I met just such a task:
string str1 = "\ U0010FADE";
string str2 = "\ U0000FADE";
Console.WriteLine (str1.Length);
Console.WriteLine (str2.Length);
As it turned out, terminals 2 and 1. What is going on here?
I know only lowercase \ u
, for which should follow the 4 hexadecimal digits.
In MSDN for char \ U
is not listed, it is logical – the result is clearly not char
.
For strings – there is mention, but still do not understand:
The escape code
\ udddd
(wheredddd
is a four-digit number) represents the Unicode characterU + dddd
. Eight-digit Unicode escape codes are also recognized:\ Udddddddd
.
Elsewhere says that they need to form a surrogate pairs, but also without further explanation:
\ Uxxxxxxxx
– Unicode escape sequence for character with hex valuexxxxxxxx
(for generating surrogates)
So does the \ U
and why in the second row to be not a surrogate pair, but only one character?
I tried to run on ideone , but something derived characters are not those codes, which are specified in the source code.
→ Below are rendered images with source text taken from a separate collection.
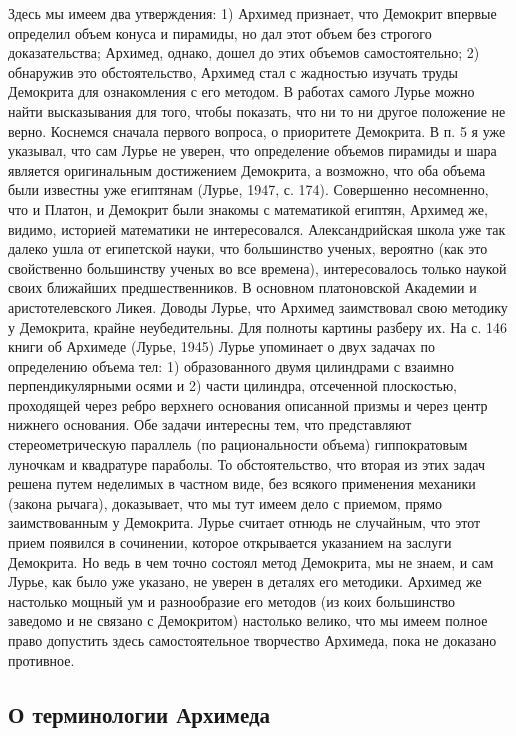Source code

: Здесь мы имеем два утверждения: 1) Архимед признает, что Демокрит
впервые определил объем конуса и пирамиды, но дал этот объем без
строгого доказательства; Архимед, однако, дошел до этих объемов
самостоятельно; 2) обнаружив это обстоятельство, Архимед стал с
жадностью изучать труды Демокрита для ознакомления с его методом. В
работах самого Лурье можно найти высказывания для того, чтобы
показать, что ни то ни другое положение не верно. Коснемся сначала
первого вопроса, о приоритете Демокрита. В п. 5 я уже указывал, что
сам Лурье не уверен, что определение объемов пирамиды и шара является
оригинальным достижением Демокрита, а возможно, что оба объема были
известны уже египтянам (Лурье, 1947, с. 174). Совершенно несомненно,
что и Платон, и Демокрит были знакомы с математикой египтян, Архимед
же, видимо, историей математики не интересовался. Александрийская
школа уже так далеко ушла от египетской науки, что большинство ученых,
вероятно (как это свойственно большинству ученых во все времена),
интересовалось только наукой своих ближайших предшественников. В
основном платоновской Академии и аристотелевского Ликея. Доводы Лурье,
что Архимед заимствовал свою методику у Демокрита, крайне
неубедительны. Для полноты картины разберу их. На с. 146 книги об
Архимеде (Лурье, 1945) Лурье упоминает о двух задачах по определению
объема тел: 1) образованного двумя цилиндрами с взаимно
перпендикулярными осями и 2) части цилиндра, отсеченной плоскостью,
проходящей через ребро верхнего основания описанной призмы и через
центр нижнего основания. Обе задачи интересны тем, что представляют
стереометрическую параллель (по рациональности объема) гиппократовым
луночкам и квадратуре параболы. То обстоятельство, что вторая из этих
задач решена путем неделимых в частном виде, без всякого применения
механики (закона рычага), доказывает, что мы тут имеем дело с приемом,
прямо заимствованным у Демокрита. Лурье считает отнюдь не случайным,
что этот прием появился в сочинении, которое открывается указанием на
заслуги Демокрита. Но ведь в чем точно состоял метод Демокрита, мы не
знаем, и сам Лурье, как было уже указано, не уверен в деталях его
методики. Архимед же настолько мощный ум и разнообразие его методов
(из коих большинство заведомо и не связано с Демокритом) настолько
велико, что мы имеем полное право допустить здесь самостоятельное
творчество Архимеда, пока не доказано противное.

\subsection{О терминологии Архимеда}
While this may be a shoal of ideone.
Answer 1, Authority 100%
The information in the documentation is absolutely correct. Syntax \ Udddddddd
simply includes Unicode character string constant with dddddddd code. This symbol can be a surrogate pair and hold two code units of UTF-16, but it can also be an ordinary character, holding a single code unit.
7.4.2 Unicode character escape sequences
A Unicode escape sequence represents a Unicode code point. Unicode escape sequences are
processed in identifiers (§7.4.3), character literals (§7.4.5.5), and
regular string literals (§7.4.5.6). A Unicode escape sequence is not
processed in any other location (for example, to form an operator,
punctuator, or keyword).unicode-escape-sequence :: \ U hex-digit hex-digit hex-digit hex-digit \ U hex-digit hex-digit hex-digit hex-digit hex-digit hex-digit hex-digit hex-digit
A Unicode character escape sequence represents the single Unicode code point
formed by the
hexadecimal number following the “\ u” or “\ U” characters. Since C #
uses a 16-bit encoding of Unicode code points in character and string
values, a Unicode code point in the range U + 10000 to U + 10FFFF is
represented using two Unicode surrogate code units. unicode code
points above U + FFFF are not permitted in character literals. Unicode
code points above U + 10FFFF are invalid and are not supported.
In the first case, the value of the code position over U + 10000, so it is represented by two code units. In the second case – the less so one.
In other words, write \ U0000FADE
is equivalent to \ uFADE
, not \ u0000 \ uFADE
, as it might seem at first glance (the last really consists of two code units).